§ **Work item**
Among the entries below, find the lines with the word "these" and return them.

***** Records for this exercise *****

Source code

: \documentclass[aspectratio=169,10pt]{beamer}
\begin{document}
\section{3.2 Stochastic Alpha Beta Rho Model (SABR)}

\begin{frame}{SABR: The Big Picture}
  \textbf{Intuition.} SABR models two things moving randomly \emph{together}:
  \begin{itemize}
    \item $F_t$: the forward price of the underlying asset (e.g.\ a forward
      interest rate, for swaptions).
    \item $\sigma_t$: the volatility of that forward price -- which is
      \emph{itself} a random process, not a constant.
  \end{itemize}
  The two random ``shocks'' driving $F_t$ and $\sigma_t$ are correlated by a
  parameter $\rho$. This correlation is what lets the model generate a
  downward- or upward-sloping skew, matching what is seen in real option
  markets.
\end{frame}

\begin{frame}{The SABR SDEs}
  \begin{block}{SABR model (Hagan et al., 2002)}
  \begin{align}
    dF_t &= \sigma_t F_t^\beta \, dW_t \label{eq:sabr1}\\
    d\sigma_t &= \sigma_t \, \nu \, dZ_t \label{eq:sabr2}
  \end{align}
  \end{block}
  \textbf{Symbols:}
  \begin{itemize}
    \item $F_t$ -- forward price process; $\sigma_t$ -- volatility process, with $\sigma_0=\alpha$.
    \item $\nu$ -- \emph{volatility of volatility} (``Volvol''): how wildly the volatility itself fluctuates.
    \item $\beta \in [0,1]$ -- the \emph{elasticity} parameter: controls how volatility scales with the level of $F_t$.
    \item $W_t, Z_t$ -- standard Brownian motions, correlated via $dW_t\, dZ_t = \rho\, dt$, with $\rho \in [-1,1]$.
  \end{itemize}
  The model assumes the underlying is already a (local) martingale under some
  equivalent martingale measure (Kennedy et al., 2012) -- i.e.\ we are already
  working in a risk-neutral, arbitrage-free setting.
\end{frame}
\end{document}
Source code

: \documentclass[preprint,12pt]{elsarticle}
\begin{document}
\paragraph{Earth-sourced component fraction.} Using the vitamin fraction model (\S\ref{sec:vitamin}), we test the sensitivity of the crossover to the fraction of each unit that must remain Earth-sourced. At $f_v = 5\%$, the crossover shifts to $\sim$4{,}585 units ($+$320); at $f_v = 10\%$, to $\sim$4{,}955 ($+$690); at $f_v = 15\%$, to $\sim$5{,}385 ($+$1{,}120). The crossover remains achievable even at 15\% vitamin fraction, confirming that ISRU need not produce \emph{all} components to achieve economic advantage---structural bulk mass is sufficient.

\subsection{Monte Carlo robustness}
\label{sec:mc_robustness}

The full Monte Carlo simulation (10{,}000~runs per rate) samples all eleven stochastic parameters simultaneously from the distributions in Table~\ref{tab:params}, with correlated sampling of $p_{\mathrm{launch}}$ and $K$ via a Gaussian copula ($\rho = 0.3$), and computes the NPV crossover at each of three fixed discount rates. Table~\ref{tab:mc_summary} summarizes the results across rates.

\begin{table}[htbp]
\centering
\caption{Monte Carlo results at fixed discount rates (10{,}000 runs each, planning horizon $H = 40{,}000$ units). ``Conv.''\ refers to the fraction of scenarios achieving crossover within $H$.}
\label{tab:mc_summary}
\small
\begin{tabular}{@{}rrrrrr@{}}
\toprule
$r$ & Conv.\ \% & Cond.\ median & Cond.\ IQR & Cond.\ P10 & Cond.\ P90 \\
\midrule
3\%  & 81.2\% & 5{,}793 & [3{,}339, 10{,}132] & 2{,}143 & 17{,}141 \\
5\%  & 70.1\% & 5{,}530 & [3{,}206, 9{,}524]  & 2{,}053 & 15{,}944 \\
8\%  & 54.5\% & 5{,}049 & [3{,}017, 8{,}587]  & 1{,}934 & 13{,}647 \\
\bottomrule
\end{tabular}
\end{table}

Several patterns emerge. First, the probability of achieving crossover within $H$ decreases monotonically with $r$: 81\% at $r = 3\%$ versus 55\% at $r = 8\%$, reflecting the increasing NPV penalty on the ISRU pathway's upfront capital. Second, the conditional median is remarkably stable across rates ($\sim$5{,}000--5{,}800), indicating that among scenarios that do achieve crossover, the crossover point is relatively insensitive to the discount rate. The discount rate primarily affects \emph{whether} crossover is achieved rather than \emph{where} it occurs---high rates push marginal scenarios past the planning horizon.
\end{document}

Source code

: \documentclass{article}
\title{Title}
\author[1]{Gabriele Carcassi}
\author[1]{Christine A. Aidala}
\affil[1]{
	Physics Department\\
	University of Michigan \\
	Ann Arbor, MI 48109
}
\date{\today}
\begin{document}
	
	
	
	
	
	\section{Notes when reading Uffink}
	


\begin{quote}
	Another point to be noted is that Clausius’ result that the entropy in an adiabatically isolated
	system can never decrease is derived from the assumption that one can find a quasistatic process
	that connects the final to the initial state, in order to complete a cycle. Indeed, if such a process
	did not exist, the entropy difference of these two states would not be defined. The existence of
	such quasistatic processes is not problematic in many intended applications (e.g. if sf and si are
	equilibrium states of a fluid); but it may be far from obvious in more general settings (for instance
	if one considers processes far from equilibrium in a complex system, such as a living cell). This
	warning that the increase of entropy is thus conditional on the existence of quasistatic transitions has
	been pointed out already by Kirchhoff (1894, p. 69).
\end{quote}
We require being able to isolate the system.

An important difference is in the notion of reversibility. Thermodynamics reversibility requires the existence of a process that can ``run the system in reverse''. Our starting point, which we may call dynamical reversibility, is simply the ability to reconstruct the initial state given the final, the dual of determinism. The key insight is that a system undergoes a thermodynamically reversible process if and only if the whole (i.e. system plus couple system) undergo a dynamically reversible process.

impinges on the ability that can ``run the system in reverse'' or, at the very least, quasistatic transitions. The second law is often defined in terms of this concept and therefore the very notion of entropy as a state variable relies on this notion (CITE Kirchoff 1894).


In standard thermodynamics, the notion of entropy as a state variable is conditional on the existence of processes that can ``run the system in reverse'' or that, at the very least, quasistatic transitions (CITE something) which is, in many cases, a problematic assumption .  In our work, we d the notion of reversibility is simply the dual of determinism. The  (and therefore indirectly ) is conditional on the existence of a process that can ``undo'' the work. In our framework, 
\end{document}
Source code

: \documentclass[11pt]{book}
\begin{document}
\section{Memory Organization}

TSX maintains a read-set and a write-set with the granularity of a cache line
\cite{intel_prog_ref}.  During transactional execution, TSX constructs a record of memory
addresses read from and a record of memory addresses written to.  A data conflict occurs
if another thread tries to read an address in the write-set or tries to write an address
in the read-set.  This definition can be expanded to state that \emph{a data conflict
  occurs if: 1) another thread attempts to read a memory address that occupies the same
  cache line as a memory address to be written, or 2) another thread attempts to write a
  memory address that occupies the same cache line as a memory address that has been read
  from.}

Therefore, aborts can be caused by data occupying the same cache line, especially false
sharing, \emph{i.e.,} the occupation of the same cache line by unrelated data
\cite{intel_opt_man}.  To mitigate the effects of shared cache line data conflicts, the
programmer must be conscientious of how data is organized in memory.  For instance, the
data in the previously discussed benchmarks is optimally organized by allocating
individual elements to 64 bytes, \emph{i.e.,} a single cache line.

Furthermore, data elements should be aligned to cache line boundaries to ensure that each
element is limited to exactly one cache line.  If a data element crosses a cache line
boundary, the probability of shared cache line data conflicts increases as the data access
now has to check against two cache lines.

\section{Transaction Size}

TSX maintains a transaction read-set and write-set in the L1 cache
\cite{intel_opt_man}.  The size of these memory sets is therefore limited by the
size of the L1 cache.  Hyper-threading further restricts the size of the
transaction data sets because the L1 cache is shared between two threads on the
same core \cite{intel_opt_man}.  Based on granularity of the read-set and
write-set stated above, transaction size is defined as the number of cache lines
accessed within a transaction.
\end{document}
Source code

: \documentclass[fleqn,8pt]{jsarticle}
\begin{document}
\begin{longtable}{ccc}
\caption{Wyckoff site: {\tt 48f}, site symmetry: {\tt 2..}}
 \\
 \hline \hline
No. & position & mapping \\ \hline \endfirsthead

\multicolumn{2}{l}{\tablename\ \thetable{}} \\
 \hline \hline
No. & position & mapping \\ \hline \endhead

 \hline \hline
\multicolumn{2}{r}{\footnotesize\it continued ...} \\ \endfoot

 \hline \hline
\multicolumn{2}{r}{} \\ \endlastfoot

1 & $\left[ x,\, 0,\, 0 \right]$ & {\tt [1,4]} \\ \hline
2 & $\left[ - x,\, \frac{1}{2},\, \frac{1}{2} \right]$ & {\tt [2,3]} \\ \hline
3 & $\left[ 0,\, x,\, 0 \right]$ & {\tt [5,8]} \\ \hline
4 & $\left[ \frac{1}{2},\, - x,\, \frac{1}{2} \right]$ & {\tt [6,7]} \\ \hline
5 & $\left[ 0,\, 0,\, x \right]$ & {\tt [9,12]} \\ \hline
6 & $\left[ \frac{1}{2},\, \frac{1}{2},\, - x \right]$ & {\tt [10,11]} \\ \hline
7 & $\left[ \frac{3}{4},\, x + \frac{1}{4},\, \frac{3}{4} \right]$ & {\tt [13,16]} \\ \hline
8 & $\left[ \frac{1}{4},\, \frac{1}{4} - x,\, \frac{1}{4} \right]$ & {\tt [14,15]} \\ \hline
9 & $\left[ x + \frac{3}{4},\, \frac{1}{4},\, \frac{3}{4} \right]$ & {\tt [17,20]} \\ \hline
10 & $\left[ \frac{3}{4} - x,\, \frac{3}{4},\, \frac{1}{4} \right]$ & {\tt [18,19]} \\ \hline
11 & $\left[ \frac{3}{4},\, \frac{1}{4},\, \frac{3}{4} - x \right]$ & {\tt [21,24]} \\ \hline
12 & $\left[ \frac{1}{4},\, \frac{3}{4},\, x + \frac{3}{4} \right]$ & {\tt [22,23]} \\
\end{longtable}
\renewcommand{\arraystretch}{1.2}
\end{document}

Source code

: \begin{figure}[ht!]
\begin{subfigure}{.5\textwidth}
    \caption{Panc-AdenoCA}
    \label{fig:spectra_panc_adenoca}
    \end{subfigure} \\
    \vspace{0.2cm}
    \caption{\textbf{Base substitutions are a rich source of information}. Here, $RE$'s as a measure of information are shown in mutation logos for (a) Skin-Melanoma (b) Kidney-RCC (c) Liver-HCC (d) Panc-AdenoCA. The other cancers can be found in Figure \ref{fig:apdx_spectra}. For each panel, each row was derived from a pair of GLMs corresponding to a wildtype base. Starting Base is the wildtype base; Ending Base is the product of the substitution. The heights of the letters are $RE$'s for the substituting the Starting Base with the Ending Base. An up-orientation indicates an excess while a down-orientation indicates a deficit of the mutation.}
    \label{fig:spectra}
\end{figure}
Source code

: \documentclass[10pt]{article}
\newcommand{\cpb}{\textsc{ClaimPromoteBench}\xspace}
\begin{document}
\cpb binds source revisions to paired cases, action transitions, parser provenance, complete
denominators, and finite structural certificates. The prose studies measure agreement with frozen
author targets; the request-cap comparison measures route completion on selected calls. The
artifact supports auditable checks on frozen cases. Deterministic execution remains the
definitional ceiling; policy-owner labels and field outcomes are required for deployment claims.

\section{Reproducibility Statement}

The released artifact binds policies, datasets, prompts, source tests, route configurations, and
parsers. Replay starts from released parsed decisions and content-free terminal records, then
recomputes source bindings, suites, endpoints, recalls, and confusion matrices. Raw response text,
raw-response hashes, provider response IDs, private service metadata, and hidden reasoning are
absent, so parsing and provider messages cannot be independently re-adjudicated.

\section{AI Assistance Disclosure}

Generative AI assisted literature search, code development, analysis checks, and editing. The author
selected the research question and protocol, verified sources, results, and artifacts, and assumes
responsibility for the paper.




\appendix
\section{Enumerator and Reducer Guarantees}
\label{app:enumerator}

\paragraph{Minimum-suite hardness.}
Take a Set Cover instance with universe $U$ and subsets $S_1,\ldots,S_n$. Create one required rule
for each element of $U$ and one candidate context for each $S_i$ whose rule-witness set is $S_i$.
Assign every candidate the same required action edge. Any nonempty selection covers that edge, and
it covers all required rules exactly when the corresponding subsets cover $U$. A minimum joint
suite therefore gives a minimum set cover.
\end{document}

*****

§ **Solution to this task**
	did not exist, the entropy difference of these two states would not be defined. The existence of
\cite{intel_opt_man}.  The size of these memory sets is therefore limited by the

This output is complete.